» Saved data entries:
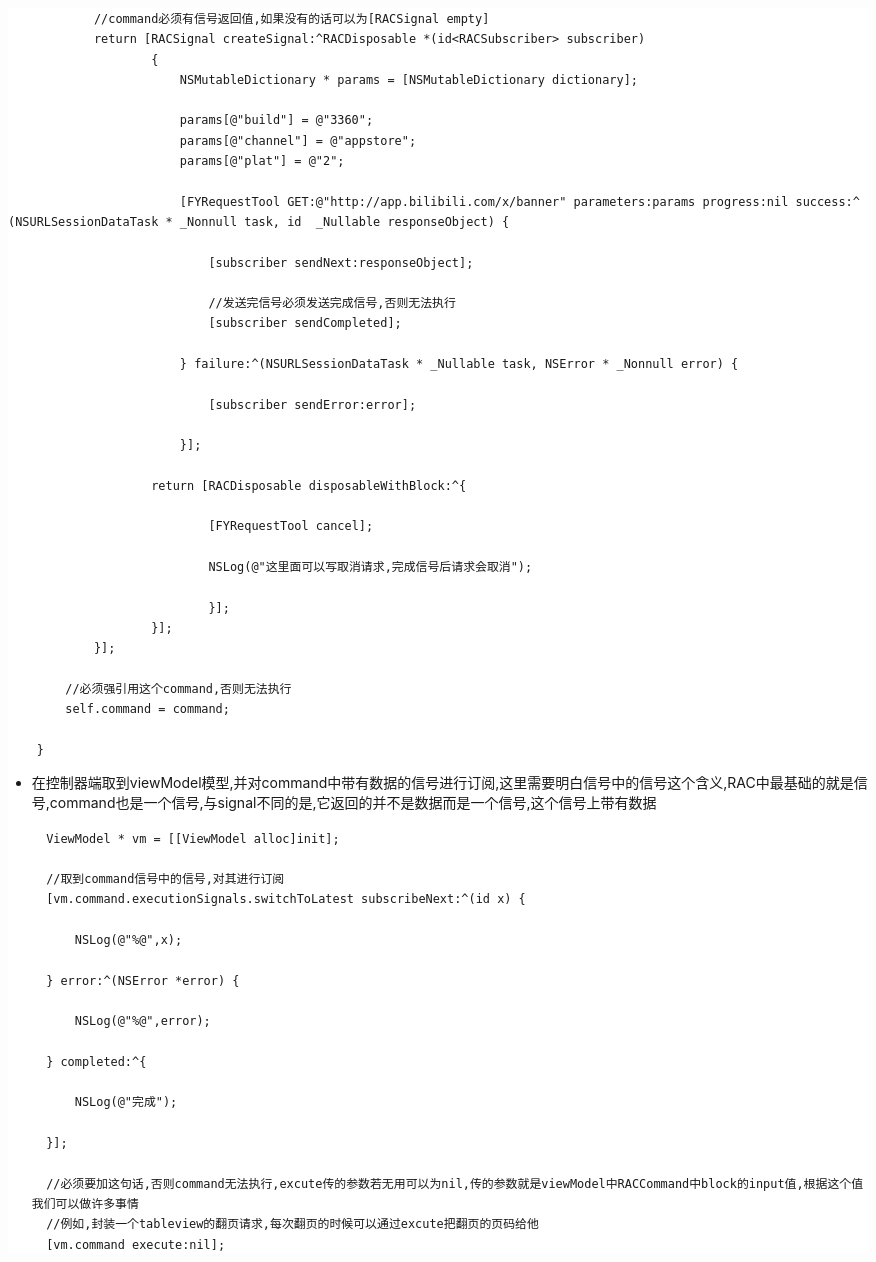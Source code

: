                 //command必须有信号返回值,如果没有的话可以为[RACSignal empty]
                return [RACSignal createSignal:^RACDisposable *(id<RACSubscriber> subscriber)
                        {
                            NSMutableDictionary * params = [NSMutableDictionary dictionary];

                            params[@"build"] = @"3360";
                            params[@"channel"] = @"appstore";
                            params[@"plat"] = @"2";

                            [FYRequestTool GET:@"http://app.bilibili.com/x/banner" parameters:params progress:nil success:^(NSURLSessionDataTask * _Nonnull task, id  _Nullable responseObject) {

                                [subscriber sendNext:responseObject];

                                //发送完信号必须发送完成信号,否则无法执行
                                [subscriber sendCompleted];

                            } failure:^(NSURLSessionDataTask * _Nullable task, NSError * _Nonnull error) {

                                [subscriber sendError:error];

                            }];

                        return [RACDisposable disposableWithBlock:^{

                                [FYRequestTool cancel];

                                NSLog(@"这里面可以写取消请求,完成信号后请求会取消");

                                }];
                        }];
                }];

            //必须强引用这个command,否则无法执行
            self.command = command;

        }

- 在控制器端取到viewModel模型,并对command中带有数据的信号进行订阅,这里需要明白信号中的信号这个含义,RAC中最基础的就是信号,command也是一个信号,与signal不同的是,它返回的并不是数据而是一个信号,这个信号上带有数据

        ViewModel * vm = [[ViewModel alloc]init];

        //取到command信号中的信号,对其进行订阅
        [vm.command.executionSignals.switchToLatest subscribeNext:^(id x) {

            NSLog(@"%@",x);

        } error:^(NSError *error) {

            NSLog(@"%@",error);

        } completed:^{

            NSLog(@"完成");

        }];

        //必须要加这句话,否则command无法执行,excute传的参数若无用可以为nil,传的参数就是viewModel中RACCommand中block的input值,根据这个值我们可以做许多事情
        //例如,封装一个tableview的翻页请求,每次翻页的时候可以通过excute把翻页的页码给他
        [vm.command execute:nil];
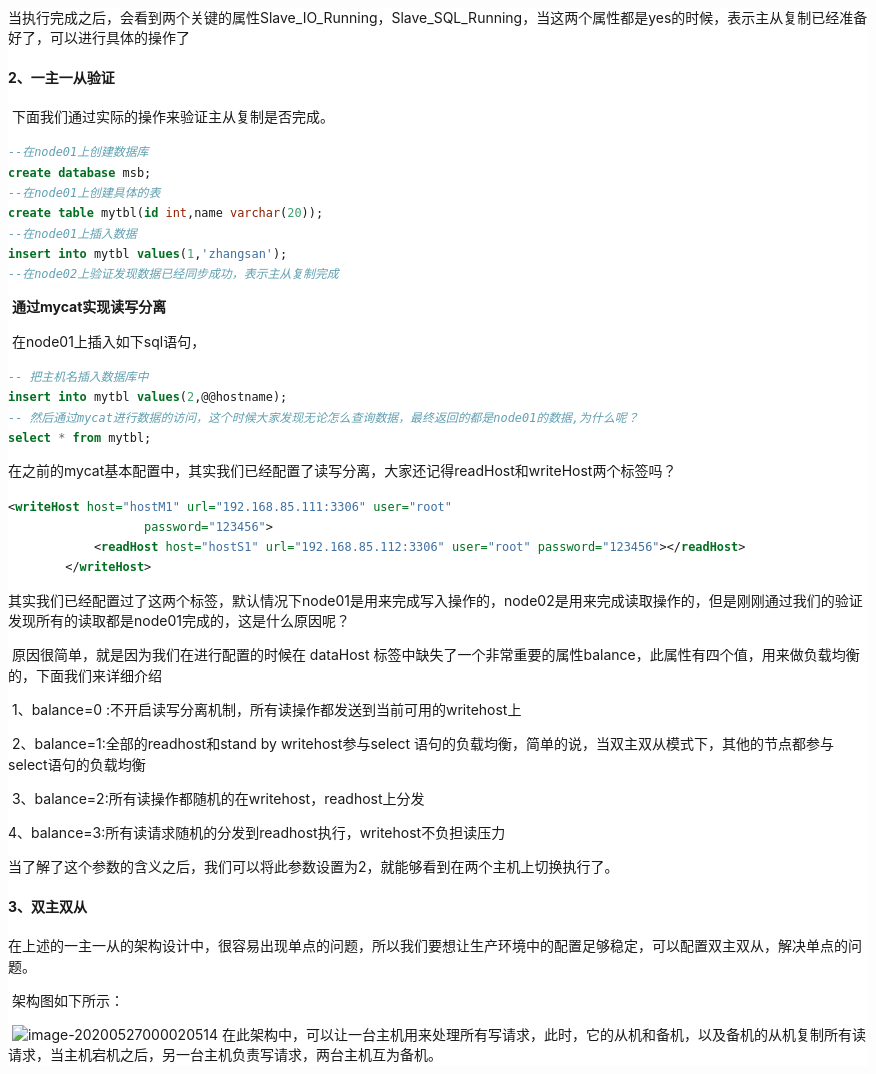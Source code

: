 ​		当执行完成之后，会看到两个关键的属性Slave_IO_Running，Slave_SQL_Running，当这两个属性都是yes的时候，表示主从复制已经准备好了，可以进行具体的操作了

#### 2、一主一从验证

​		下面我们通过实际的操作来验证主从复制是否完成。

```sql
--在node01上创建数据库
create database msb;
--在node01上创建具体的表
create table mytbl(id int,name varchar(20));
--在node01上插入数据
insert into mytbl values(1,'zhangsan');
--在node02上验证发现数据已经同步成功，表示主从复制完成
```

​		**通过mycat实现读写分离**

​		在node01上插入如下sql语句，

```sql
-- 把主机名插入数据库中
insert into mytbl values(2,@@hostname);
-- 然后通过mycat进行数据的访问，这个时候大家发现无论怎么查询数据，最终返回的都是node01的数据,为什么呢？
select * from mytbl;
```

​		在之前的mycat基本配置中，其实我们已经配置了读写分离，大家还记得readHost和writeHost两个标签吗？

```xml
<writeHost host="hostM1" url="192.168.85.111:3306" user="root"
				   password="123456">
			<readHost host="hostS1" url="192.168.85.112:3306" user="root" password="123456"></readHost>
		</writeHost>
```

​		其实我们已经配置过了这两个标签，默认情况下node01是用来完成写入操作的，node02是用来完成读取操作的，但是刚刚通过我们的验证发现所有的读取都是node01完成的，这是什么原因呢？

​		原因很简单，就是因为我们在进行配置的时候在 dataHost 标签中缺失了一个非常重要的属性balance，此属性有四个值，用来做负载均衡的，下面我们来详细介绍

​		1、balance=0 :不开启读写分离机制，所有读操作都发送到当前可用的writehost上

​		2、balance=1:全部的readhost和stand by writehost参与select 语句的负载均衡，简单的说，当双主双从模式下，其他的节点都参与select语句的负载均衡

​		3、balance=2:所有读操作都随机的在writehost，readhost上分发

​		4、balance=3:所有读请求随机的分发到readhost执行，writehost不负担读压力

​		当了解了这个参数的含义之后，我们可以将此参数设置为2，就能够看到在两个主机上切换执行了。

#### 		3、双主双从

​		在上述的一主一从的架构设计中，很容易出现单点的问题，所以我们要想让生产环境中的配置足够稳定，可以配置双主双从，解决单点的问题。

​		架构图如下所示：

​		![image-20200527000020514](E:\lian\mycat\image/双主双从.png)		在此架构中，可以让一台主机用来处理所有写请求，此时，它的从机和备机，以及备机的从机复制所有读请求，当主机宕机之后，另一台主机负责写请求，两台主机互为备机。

» The problem: Write out all the records exactly, omitting the images.

» Answer space:
Source code

:                 //command必须有信号返回值,如果没有的话可以为[RACSignal empty]
                return [RACSignal createSignal:^RACDisposable *(id<RACSubscriber> subscriber)
                        {
                            NSMutableDictionary * params = [NSMutableDictionary dictionary];

                            params[@"build"] = @"3360";
                            params[@"channel"] = @"appstore";
                            params[@"plat"] = @"2";

                            [FYRequestTool GET:@"http://app.bilibili.com/x/banner" parameters:params progress:nil success:^(NSURLSessionDataTask * _Nonnull task, id  _Nullable responseObject) {

                                [subscriber sendNext:responseObject];

                                //发送完信号必须发送完成信号,否则无法执行
                                [subscriber sendCompleted];

                            } failure:^(NSURLSessionDataTask * _Nullable task, NSError * _Nonnull error) {

                                [subscriber sendError:error];

                            }];

                        return [RACDisposable disposableWithBlock:^{

                                [FYRequestTool cancel];

                                NSLog(@"这里面可以写取消请求,完成信号后请求会取消");

                                }];
                        }];
                }];

            //必须强引用这个command,否则无法执行
            self.command = command;

        }

- 在控制器端取到viewModel模型,并对command中带有数据的信号进行订阅,这里需要明白信号中的信号这个含义,RAC中最基础的就是信号,command也是一个信号,与signal不同的是,它返回的并不是数据而是一个信号,这个信号上带有数据

        ViewModel * vm = [[ViewModel alloc]init];

        //取到command信号中的信号,对其进行订阅
        [vm.command.executionSignals.switchToLatest subscribeNext:^(id x) {

            NSLog(@"%@",x);

        } error:^(NSError *error) {

            NSLog(@"%@",error);

        } completed:^{

            NSLog(@"完成");

        }];

        //必须要加这句话,否则command无法执行,excute传的参数若无用可以为nil,传的参数就是viewModel中RACCommand中block的input值,根据这个值我们可以做许多事情
        //例如,封装一个tableview的翻页请求,每次翻页的时候可以通过excute把翻页的页码给他
        [vm.command execute:nil];
Source code

: ​		当执行完成之后，会看到两个关键的属性Slave_IO_Running，Slave_SQL_Running，当这两个属性都是yes的时候，表示主从复制已经准备好了，可以进行具体的操作了

#### 2、一主一从验证

​		下面我们通过实际的操作来验证主从复制是否完成。

```sql
--在node01上创建数据库
create database msb;
--在node01上创建具体的表
create table mytbl(id int,name varchar(20));
--在node01上插入数据
insert into mytbl values(1,'zhangsan');
--在node02上验证发现数据已经同步成功，表示主从复制完成
```

​		**通过mycat实现读写分离**

​		在node01上插入如下sql语句，

```sql
-- 把主机名插入数据库中
insert into mytbl values(2,@@hostname);
-- 然后通过mycat进行数据的访问，这个时候大家发现无论怎么查询数据，最终返回的都是node01的数据,为什么呢？
select * from mytbl;
```

​		在之前的mycat基本配置中，其实我们已经配置了读写分离，大家还记得readHost和writeHost两个标签吗？

```xml
<writeHost host="hostM1" url="192.168.85.111:3306" user="root"
				   password="123456">
			<readHost host="hostS1" url="192.168.85.112:3306" user="root" password="123456"></readHost>
		</writeHost>
```

​		其实我们已经配置过了这两个标签，默认情况下node01是用来完成写入操作的，node02是用来完成读取操作的，但是刚刚通过我们的验证发现所有的读取都是node01完成的，这是什么原因呢？

​		原因很简单，就是因为我们在进行配置的时候在 dataHost 标签中缺失了一个非常重要的属性balance，此属性有四个值，用来做负载均衡的，下面我们来详细介绍

​		1、balance=0 :不开启读写分离机制，所有读操作都发送到当前可用的writehost上

​		2、balance=1:全部的readhost和stand by writehost参与select 语句的负载均衡，简单的说，当双主双从模式下，其他的节点都参与select语句的负载均衡

​		3、balance=2:所有读操作都随机的在writehost，readhost上分发

​		4、balance=3:所有读请求随机的分发到readhost执行，writehost不负担读压力

​		当了解了这个参数的含义之后，我们可以将此参数设置为2，就能够看到在两个主机上切换执行了。

#### 		3、双主双从

​		在上述的一主一从的架构设计中，很容易出现单点的问题，所以我们要想让生产环境中的配置足够稳定，可以配置双主双从，解决单点的问题。

​		架构图如下所示：

​		![image-20200527000020514](E:\lian\mycat\image/双主双从.png)		在此架构中，可以让一台主机用来处理所有写请求，此时，它的从机和备机，以及备机的从机复制所有读请求，当主机宕机之后，另一台主机负责写请求，两台主机互为备机。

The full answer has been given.